Although, minimum pricing was intended as a means to encourage responsible drinking, the program had an unintended benefit. Because mass manufacturers could not leverage their size to sell beers at competition quashing, bargain basement prices, the market remained open to newcomers. Consequently, the burgeoning craft scene was able to compete with the big kids—not only compete, but to thrive. Today, Ontario boasts a thriving microbrewing community.
Many of these craft beer producers are vocal in their opposition to the decrease in minimum price and the accompanying government pressures to utilize the “voluntary” price drop. The breweries argue that they can not cover expenses if their product is sold any cheaper. Most are simply keeping their prices static.
“Nickel Brook will not take part in the proposed “buck a beer” plan. We’ve always been about quality & don’t aim to change that now, or ever. We have no intention of joining a race to the bottom,” stated one brewery on Twitter. “We stand with our fellow craft brewers in opposing this gimmick by Ford.”

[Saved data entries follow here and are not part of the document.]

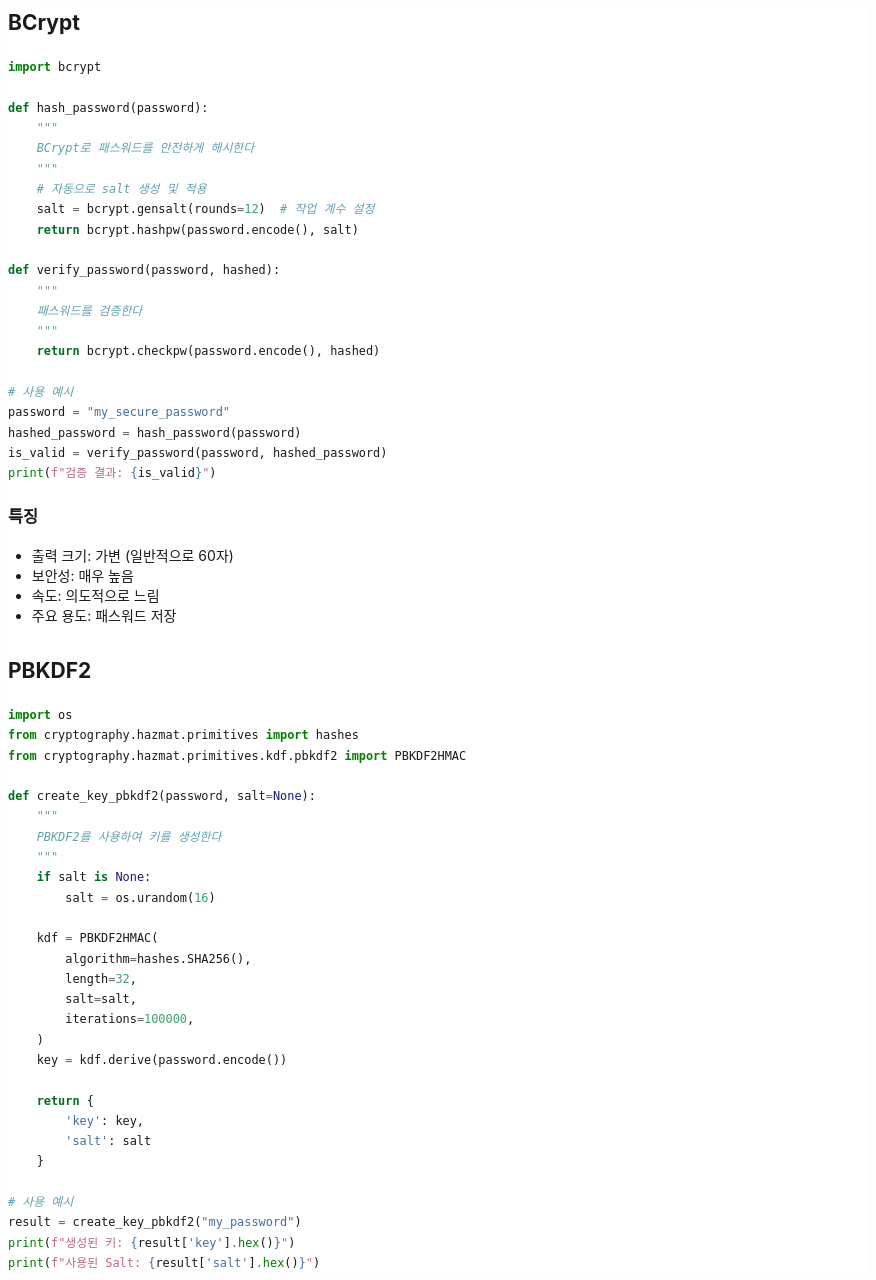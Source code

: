 ## BCrypt
```python
import bcrypt

def hash_password(password):
    """
    BCrypt로 패스워드를 안전하게 해시한다
    """
    # 자동으로 salt 생성 및 적용
    salt = bcrypt.gensalt(rounds=12)  # 작업 계수 설정
    return bcrypt.hashpw(password.encode(), salt)

def verify_password(password, hashed):
    """
    패스워드를 검증한다
    """
    return bcrypt.checkpw(password.encode(), hashed)

# 사용 예시
password = "my_secure_password"
hashed_password = hash_password(password)
is_valid = verify_password(password, hashed_password)
print(f"검증 결과: {is_valid}")
```

### 특징
- 출력 크기: 가변 (일반적으로 60자)
- 보안성: 매우 높음
- 속도: 의도적으로 느림
- 주요 용도: 패스워드 저장

## PBKDF2
```python
import os
from cryptography.hazmat.primitives import hashes
from cryptography.hazmat.primitives.kdf.pbkdf2 import PBKDF2HMAC

def create_key_pbkdf2(password, salt=None):
    """
    PBKDF2를 사용하여 키를 생성한다
    """
    if salt is None:
        salt = os.urandom(16)
    
    kdf = PBKDF2HMAC(
        algorithm=hashes.SHA256(),
        length=32,
        salt=salt,
        iterations=100000,
    )
    key = kdf.derive(password.encode())
    
    return {
        'key': key,
        'salt': salt
    }

# 사용 예시
result = create_key_pbkdf2("my_password")
print(f"생성된 키: {result['key'].hex()}")
print(f"사용된 Salt: {result['salt'].hex()}")
```
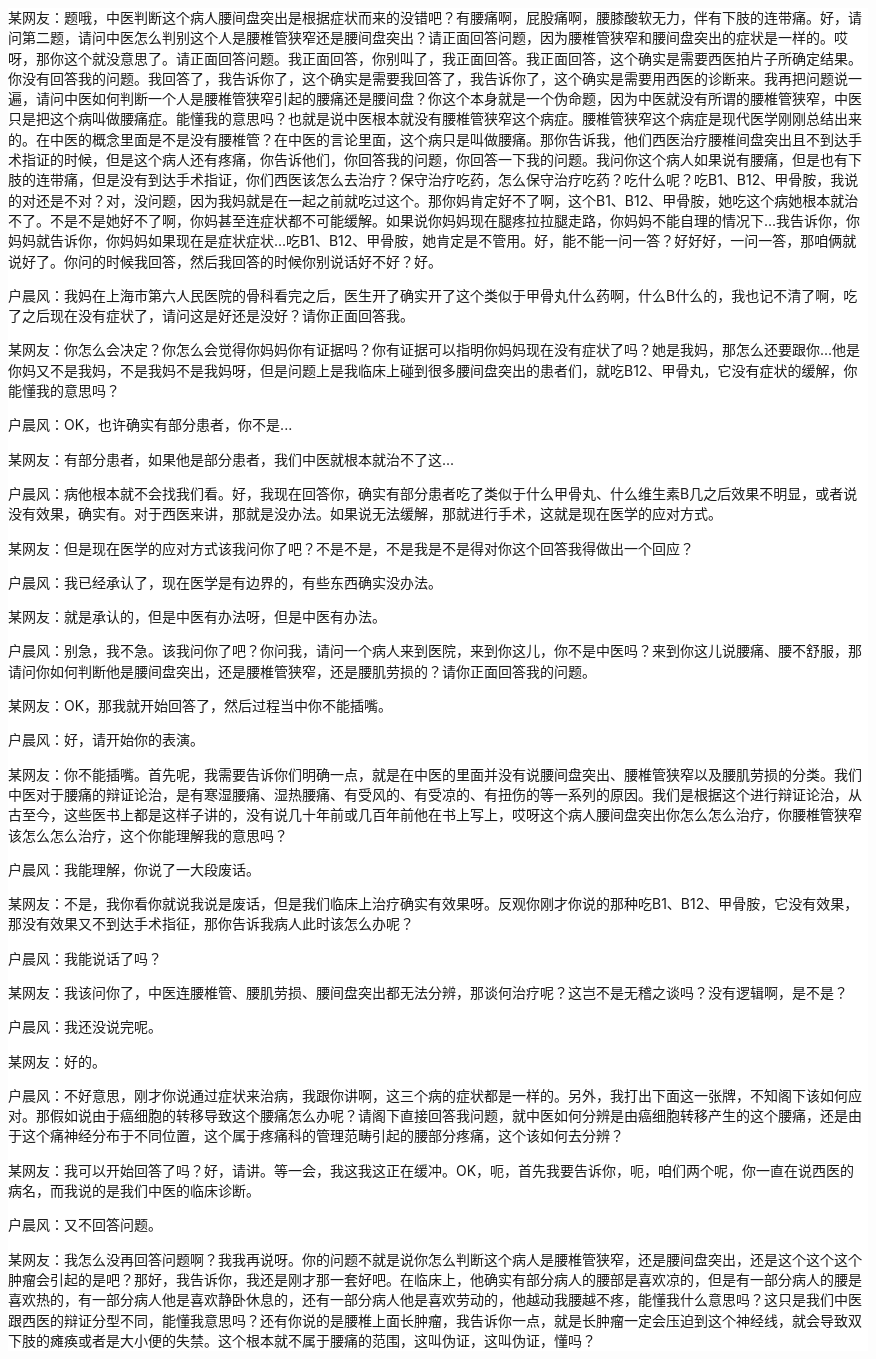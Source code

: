 某网友：题哦，中医判断这个病人腰间盘突出是根据症状而来的没错吧？有腰痛啊，屁股痛啊，腰膝酸软无力，伴有下肢的连带痛。好，请问第二题，请问中医怎么判别这个人是腰椎管狭窄还是腰间盘突出？请正面回答问题，因为腰椎管狭窄和腰间盘突出的症状是一样的。哎呀，那你这个就没意思了。请正面回答问题。我正面回答，你别叫了，我正面回答。我正面回答，这个确实是需要西医拍片子所确定结果。你没有回答我的问题。我回答了，我告诉你了，这个确实是需要我回答了，我告诉你了，这个确实是需要用西医的诊断来。我再把问题说一遍，请问中医如何判断一个人是腰椎管狭窄引起的腰痛还是腰间盘？你这个本身就是一个伪命题，因为中医就没有所谓的腰椎管狭窄，中医只是把这个病叫做腰痛症。能懂我的意思吗？也就是说中医根本就没有腰椎管狭窄这个病症。腰椎管狭窄这个病症是现代医学刚刚总结出来的。在中医的概念里面是不是没有腰椎管？在中医的言论里面，这个病只是叫做腰痛。那你告诉我，他们西医治疗腰椎间盘突出且不到达手术指证的时候，但是这个病人还有疼痛，你告诉他们，你回答我的问题，你回答一下我的问题。我问你这个病人如果说有腰痛，但是也有下肢的连带痛，但是没有到达手术指证，你们西医该怎么去治疗？保守治疗吃药，怎么保守治疗吃药？吃什么呢？吃B1、B12、甲骨胺，我说的对还是不对？对，没问题，因为我妈就是在一起之前就吃过这个。那你妈肯定好不了啊，这个B1、B12、甲骨胺，她吃这个病她根本就治不了。不是不是她好不了啊，你妈甚至连症状都不可能缓解。如果说你妈妈现在腿疼拉拉腿走路，你妈妈不能自理的情况下...我告诉你，你妈妈就告诉你，你妈妈如果现在是症状症状...吃B1、B12、甲骨胺，她肯定是不管用。好，能不能一问一答？好好好，一问一答，那咱俩就说好了。你问的时候我回答，然后我回答的时候你别说话好不好？好。

户晨风：我妈在上海市第六人民医院的骨科看完之后，医生开了确实开了这个类似于甲骨丸什么药啊，什么B什么的，我也记不清了啊，吃了之后现在没有症状了，请问这是好还是没好？请你正面回答我。

某网友：你怎么会决定？你怎么会觉得你妈妈你有证据吗？你有证据可以指明你妈妈现在没有症状了吗？她是我妈，那怎么还要跟你...他是你妈又不是我妈，不是我妈不是我妈呀，但是问题上是我临床上碰到很多腰间盘突出的患者们，就吃B12、甲骨丸，它没有症状的缓解，你能懂我的意思吗？

户晨风：OK，也许确实有部分患者，你不是...

某网友：有部分患者，如果他是部分患者，我们中医就根本就治不了这...

户晨风：病他根本就不会找我们看。好，我现在回答你，确实有部分患者吃了类似于什么甲骨丸、什么维生素B几之后效果不明显，或者说没有效果，确实有。对于西医来讲，那就是没办法。如果说无法缓解，那就进行手术，这就是现在医学的应对方式。

某网友：但是现在医学的应对方式该我问你了吧？不是不是，不是我是不是得对你这个回答我得做出一个回应？

户晨风：我已经承认了，现在医学是有边界的，有些东西确实没办法。

某网友：就是承认的，但是中医有办法呀，但是中医有办法。

户晨风：别急，我不急。该我问你了吧？你问我，请问一个病人来到医院，来到你这儿，你不是中医吗？来到你这儿说腰痛、腰不舒服，那请问你如何判断他是腰间盘突出，还是腰椎管狭窄，还是腰肌劳损的？请你正面回答我的问题。

某网友：OK，那我就开始回答了，然后过程当中你不能插嘴。

户晨风：好，请开始你的表演。

某网友：你不能插嘴。首先呢，我需要告诉你们明确一点，就是在中医的里面并没有说腰间盘突出、腰椎管狭窄以及腰肌劳损的分类。我们中医对于腰痛的辩证论治，是有寒湿腰痛、湿热腰痛、有受风的、有受凉的、有扭伤的等一系列的原因。我们是根据这个进行辩证论治，从古至今，这些医书上都是这样子讲的，没有说几十年前或几百年前他在书上写上，哎呀这个病人腰间盘突出你怎么怎么治疗，你腰椎管狭窄该怎么怎么治疗，这个你能理解我的意思吗？

户晨风：我能理解，你说了一大段废话。

某网友：不是，我你看你就说我说是废话，但是我们临床上治疗确实有效果呀。反观你刚才你说的那种吃B1、B12、甲骨胺，它没有效果，那没有效果又不到达手术指征，那你告诉我病人此时该怎么办呢？

户晨风：我能说话了吗？

某网友：我该问你了，中医连腰椎管、腰肌劳损、腰间盘突出都无法分辨，那谈何治疗呢？这岂不是无稽之谈吗？没有逻辑啊，是不是？

户晨风：我还没说完呢。

某网友：好的。

户晨风：不好意思，刚才你说通过症状来治病，我跟你讲啊，这三个病的症状都是一样的。另外，我打出下面这一张牌，不知阁下该如何应对。那假如说由于癌细胞的转移导致这个腰痛怎么办呢？请阁下直接回答我问题，就中医如何分辨是由癌细胞转移产生的这个腰痛，还是由于这个痛神经分布于不同位置，这个属于疼痛科的管理范畴引起的腰部分疼痛，这个该如何去分辨？

某网友：我可以开始回答了吗？好，请讲。等一会，我这我这正在缓冲。OK，呃，首先我要告诉你，呃，咱们两个呢，你一直在说西医的病名，而我说的是我们中医的临床诊断。

户晨风：又不回答问题。

某网友：我怎么没再回答问题啊？我我再说呀。你的问题不就是说你怎么判断这个病人是腰椎管狭窄，还是腰间盘突出，还是这个这个这个肿瘤会引起的是吧？那好，我告诉你，我还是刚才那一套好吧。在临床上，他确实有部分病人的腰部是喜欢凉的，但是有一部分病人的腰是喜欢热的，有一部分病人他是喜欢静卧休息的，还有一部分病人他是喜欢劳动的，他越动我腰越不疼，能懂我什么意思吗？这只是我们中医跟西医的辩证分型不同，能懂我意思吗？还有你说的是腰椎上面长肿瘤，我告诉你一点，就是长肿瘤一定会压迫到这个神经线，就会导致双下肢的瘫痪或者是大小便的失禁。这个根本就不属于腰痛的范围，这叫伪证，这叫伪证，懂吗？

Other brewers are seeking creative means to protest the plan. Dominion City Brewing Co. took the opportunity to protest the pricing along with Ford’s far-right agenda. “As an independently-owned brewery, we can tell you unequivocally that it is impossible to sell a beer for a dollar without compromising quality,” Dominion City said in a statement. “So, we’ve decided to respond to Ontario’s buck-a-beer challenge in our own way – by inviting our customers to help refugees build a new life in Ottawa.” The company then unveiled a new blonde ale, and declared that one dollar from every can’s cost will be donated to helping refugees.
For their part, responsible drinking advocates were not happy with the change either. “Lowering the price of alcohol carries implications and risks for public safety,” MADD Canada said in a statement. “Lower alcohol prices can lead to increased consumption, particularly among those with alcohol problems, and among young people, and that increased consumption can, in turn, lead to increased alcohol-related problems, including impaired driving.”
Still, after much searching, we did manage to find one brewery that admits to be onboard Ford’s plan—Barley Days, the site of the pol’s presser. “We’re making our lager the same as we always have, and we’re very confident that we can produce a high-quality beer for a great price,” GM Kyle Baldwin told CTV News Channel.
As you’d imagine, Ford was also defensive of the plan, noting that any price drop is voluntary. “Nobody is being forced to lower their prices and there will be no subsidies or tax handouts,” the Premier retorted.
The Other Problem
There is another complicating detail. Ford represents a new party in power, but a previous administration also set some changes to beer prices in motion.
In 2015, the then-Liberal government passed a budget that mandated a three cent annual increase in the beer tax between 2015and 2018. According to the Ontario Ministry of Finance website, on November 1, that mechanism will trigger again.
Craft beers will increase from 0.3596 to 0.3896 CAD per litre, and non-draft beer will rise from 0.3975 to 0.4275 CAD per litre. Large brewers will also see three cent increase, but their base tax is higher.
Social Media warriors are waging battle around the #buckabeer (and #fuckabuckabeer) hashttags, but whether the loud ruckus will spark change is anyone’s guess. As one Toronto brewer told us, “I’m just going to have a beer and see how it turns out.”